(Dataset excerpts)
=== Section Start ===

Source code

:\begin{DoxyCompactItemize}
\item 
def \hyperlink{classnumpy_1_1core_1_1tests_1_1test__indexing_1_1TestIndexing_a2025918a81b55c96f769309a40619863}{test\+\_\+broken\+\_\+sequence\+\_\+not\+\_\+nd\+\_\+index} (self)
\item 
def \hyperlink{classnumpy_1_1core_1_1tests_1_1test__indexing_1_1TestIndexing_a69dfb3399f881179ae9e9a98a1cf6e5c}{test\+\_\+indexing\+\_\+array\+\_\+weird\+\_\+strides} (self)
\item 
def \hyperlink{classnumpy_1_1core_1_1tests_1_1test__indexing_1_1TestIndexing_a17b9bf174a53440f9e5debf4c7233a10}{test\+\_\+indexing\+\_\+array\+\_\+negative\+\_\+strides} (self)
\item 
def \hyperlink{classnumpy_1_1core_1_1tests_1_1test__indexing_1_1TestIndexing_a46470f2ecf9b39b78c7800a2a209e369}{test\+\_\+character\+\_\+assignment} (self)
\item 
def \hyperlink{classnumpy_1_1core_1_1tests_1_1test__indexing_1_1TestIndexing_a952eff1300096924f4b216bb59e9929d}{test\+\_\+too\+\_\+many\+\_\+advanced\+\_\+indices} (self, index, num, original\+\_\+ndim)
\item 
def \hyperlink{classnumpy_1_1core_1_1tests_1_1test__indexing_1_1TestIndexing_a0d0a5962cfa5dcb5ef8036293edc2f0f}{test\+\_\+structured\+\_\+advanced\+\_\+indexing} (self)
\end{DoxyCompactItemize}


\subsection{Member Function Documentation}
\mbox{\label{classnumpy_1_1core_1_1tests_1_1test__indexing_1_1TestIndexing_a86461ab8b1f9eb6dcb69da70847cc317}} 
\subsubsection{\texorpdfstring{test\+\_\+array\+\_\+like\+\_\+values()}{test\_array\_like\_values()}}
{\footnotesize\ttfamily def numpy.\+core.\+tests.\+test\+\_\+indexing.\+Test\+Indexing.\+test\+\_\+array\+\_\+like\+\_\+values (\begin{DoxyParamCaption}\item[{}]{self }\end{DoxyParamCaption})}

=== Section End ===

**YOUR GOAL**
Exact output of every entry is required.

**WORKED SOLUTION**
Source code

:\begin{DoxyCompactItemize}
\item 
def \hyperlink{classnumpy_1_1core_1_1tests_1_1test__indexing_1_1TestIndexing_a2025918a81b55c96f769309a40619863}{test\+\_\+broken\+\_\+sequence\+\_\+not\+\_\+nd\+\_\+index} (self)
\item 
def \hyperlink{classnumpy_1_1core_1_1tests_1_1test__indexing_1_1TestIndexing_a69dfb3399f881179ae9e9a98a1cf6e5c}{test\+\_\+indexing\+\_\+array\+\_\+weird\+\_\+strides} (self)
\item 
def \hyperlink{classnumpy_1_1core_1_1tests_1_1test__indexing_1_1TestIndexing_a17b9bf174a53440f9e5debf4c7233a10}{test\+\_\+indexing\+\_\+array\+\_\+negative\+\_\+strides} (self)
\item 
def \hyperlink{classnumpy_1_1core_1_1tests_1_1test__indexing_1_1TestIndexing_a46470f2ecf9b39b78c7800a2a209e369}{test\+\_\+character\+\_\+assignment} (self)
\item 
def \hyperlink{classnumpy_1_1core_1_1tests_1_1test__indexing_1_1TestIndexing_a952eff1300096924f4b216bb59e9929d}{test\+\_\+too\+\_\+many\+\_\+advanced\+\_\+indices} (self, index, num, original\+\_\+ndim)
\item 
def \hyperlink{classnumpy_1_1core_1_1tests_1_1test__indexing_1_1TestIndexing_a0d0a5962cfa5dcb5ef8036293edc2f0f}{test\+\_\+structured\+\_\+advanced\+\_\+indexing} (self)
\end{DoxyCompactItemize}


\subsection{Member Function Documentation}
\mbox{\label{classnumpy_1_1core_1_1tests_1_1test__indexing_1_1TestIndexing_a86461ab8b1f9eb6dcb69da70847cc317}} 
\subsubsection{\texorpdfstring{test\+\_\+array\+\_\+like\+\_\+values()}{test\_array\_like\_values()}}
{\footnotesize\ttfamily def numpy.\+core.\+tests.\+test\+\_\+indexing.\+Test\+Indexing.\+test\+\_\+array\+\_\+like\+\_\+values (\begin{DoxyParamCaption}\item[{}]{self }\end{DoxyParamCaption})}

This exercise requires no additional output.